### Work required
Your answer should be every line of the records that contains the word "with".
________________
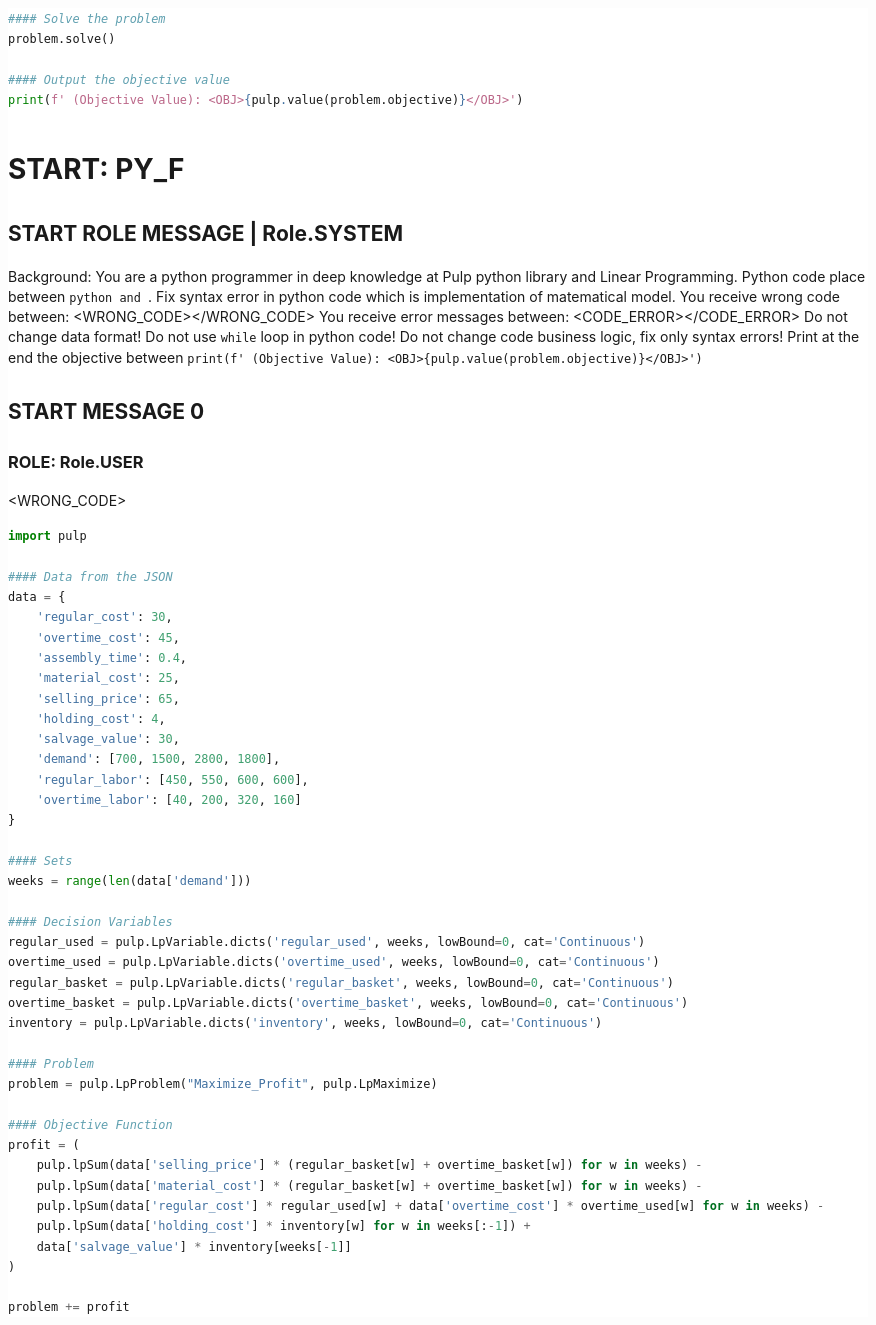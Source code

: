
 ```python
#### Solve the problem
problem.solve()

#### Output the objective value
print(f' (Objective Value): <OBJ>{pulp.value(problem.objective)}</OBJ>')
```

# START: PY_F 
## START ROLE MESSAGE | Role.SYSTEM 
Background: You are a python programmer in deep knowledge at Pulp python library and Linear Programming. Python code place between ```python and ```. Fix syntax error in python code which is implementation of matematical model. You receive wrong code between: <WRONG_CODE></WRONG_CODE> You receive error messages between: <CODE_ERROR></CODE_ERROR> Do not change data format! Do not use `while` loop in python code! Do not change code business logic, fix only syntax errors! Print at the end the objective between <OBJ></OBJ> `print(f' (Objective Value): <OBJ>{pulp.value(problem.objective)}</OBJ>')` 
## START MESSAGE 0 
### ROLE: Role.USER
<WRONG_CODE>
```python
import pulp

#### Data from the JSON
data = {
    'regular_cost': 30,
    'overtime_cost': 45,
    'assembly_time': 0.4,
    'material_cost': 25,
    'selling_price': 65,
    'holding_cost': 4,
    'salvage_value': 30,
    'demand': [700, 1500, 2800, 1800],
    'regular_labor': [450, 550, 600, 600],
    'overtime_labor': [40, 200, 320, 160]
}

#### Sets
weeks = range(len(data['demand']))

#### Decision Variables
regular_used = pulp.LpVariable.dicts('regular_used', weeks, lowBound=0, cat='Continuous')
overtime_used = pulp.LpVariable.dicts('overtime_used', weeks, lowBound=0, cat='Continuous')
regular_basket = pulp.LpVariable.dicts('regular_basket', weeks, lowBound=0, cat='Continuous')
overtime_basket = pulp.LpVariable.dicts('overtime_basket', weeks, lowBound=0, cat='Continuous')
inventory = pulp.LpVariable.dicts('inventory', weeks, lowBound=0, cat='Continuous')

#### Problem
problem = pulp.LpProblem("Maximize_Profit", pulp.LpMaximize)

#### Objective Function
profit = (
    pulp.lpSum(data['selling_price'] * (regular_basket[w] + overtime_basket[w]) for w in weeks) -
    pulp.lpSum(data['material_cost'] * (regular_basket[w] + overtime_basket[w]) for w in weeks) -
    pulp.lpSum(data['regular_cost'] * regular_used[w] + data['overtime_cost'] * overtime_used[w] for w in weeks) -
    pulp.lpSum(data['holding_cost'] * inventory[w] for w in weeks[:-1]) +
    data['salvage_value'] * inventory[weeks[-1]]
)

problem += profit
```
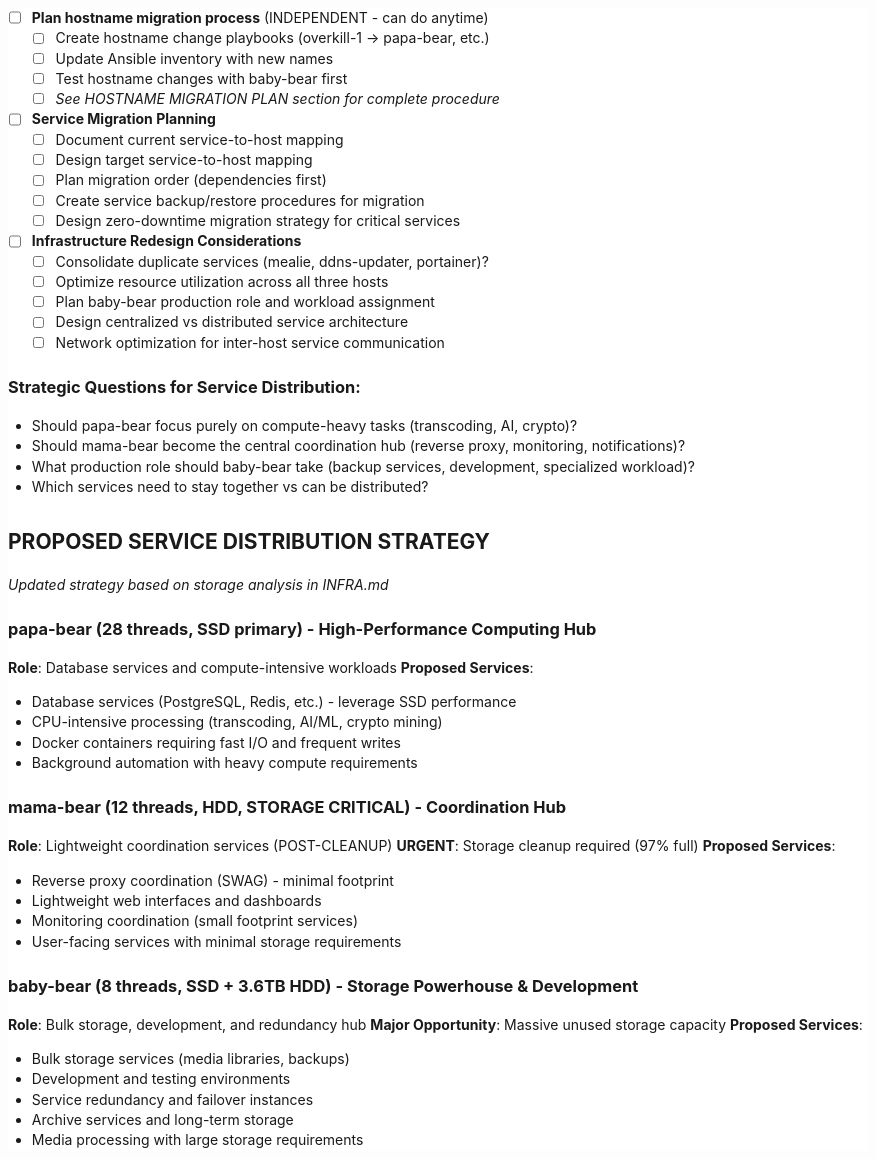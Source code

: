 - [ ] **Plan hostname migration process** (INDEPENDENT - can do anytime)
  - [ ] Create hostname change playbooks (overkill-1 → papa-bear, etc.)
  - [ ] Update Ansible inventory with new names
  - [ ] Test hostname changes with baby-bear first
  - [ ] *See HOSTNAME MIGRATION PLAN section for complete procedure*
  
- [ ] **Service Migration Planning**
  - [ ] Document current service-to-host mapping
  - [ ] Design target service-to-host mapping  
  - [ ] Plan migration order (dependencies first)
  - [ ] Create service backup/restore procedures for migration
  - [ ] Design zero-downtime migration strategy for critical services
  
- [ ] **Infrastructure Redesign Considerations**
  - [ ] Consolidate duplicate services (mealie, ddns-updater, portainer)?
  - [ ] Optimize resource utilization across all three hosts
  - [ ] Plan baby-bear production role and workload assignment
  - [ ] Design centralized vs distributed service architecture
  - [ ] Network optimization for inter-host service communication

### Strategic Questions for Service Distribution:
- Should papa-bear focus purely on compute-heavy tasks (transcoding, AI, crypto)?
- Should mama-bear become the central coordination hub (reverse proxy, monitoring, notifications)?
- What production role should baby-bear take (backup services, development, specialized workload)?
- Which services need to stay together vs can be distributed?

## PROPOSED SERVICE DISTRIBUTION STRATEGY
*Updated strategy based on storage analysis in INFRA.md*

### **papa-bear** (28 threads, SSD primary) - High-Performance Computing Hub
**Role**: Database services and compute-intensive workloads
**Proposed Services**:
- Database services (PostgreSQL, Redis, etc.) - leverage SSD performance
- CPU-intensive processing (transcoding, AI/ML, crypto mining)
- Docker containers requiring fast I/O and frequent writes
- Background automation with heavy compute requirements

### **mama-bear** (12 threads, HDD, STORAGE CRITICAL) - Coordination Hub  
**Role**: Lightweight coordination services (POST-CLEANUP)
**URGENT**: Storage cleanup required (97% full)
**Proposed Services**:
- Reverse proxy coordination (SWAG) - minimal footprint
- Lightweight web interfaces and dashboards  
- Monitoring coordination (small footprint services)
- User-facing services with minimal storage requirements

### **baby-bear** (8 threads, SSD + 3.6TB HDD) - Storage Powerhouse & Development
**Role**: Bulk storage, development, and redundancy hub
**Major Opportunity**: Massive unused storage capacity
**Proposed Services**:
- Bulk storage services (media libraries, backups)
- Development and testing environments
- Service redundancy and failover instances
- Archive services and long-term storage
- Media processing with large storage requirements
________________
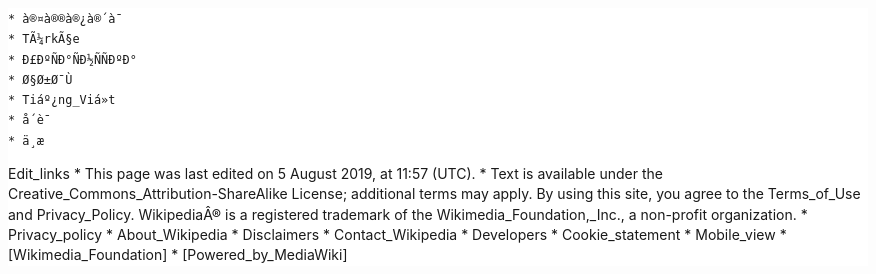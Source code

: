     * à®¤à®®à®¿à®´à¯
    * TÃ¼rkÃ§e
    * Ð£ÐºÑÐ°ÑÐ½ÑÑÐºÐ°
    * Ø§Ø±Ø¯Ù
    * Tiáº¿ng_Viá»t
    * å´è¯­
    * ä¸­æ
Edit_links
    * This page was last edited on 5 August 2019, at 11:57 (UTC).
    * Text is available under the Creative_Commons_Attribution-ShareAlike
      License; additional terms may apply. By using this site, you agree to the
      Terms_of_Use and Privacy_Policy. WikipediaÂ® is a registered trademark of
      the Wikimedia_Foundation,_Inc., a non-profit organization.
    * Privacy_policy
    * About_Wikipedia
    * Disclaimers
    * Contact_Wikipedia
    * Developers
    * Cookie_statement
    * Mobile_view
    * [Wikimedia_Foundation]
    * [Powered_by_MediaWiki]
________________
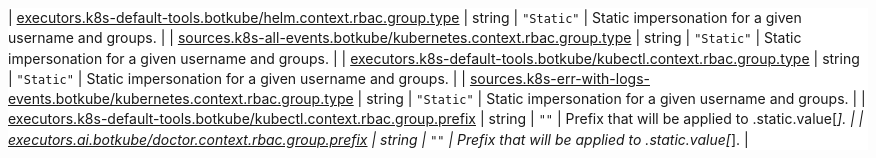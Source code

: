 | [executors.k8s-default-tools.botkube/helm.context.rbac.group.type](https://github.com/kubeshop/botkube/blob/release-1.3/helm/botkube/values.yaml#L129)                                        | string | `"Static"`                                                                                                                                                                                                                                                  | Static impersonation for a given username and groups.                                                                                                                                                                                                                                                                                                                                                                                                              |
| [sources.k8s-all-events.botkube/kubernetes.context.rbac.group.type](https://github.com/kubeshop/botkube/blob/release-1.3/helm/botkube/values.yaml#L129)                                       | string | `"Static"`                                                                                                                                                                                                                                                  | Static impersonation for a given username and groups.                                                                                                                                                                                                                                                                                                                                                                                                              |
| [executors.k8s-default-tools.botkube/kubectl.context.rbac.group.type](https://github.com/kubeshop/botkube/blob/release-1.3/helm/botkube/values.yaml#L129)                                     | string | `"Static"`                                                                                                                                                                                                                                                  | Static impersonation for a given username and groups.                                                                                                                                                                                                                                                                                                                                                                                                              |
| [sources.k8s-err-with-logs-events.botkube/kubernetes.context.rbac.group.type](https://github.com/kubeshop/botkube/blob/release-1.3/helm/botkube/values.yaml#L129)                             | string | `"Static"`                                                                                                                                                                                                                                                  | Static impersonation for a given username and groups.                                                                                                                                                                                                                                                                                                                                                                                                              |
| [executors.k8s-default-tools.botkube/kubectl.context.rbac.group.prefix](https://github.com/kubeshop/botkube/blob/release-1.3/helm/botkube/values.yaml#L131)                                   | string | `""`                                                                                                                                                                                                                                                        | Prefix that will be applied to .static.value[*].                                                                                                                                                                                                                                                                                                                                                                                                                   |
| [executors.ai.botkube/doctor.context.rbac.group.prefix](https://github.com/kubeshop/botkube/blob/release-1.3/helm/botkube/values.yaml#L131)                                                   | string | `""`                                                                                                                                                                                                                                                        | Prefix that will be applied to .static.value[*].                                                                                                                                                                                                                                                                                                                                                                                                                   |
________________
### Solution to this problem
  - [ ] Update Ansible inventory with new names
  - [ ] Test hostname changes with baby-bear first
- Background automation with heavy compute requirements
- User-facing services with minimal storage requirements
- Media processing with large storage requirements
| [sources.k8s-err-with-logs-events.botkube/kubernetes.context.rbac.group.type](https://github.com/kubeshop/botkube/blob/release-1.3/helm/botkube/values.yaml#L129)                             | string | `"Static"`                                                                                                                                                                                                                                                  | Static impersonation for a given username and groups.                                                                                                                                                                                                                                                                                                                                                                                                              |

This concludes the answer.